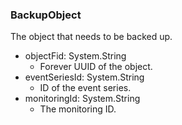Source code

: ### BackupObject
The object that needs to be backed up.

- objectFid: System.String
  - Forever UUID of the object.
- eventSeriesId: System.String
  - ID of the event series.
- monitoringId: System.String
  - The monitoring ID.
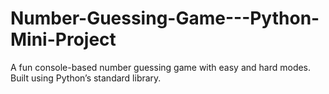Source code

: # Number-Guessing-Game---Python-Mini-Project
A fun console-based number guessing game with easy and hard modes. Built using Python’s standard library.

**What you will do:**
On how many lines of the listing does the string "System" occur? Give the number by itself.

**Answer to the problem:**
3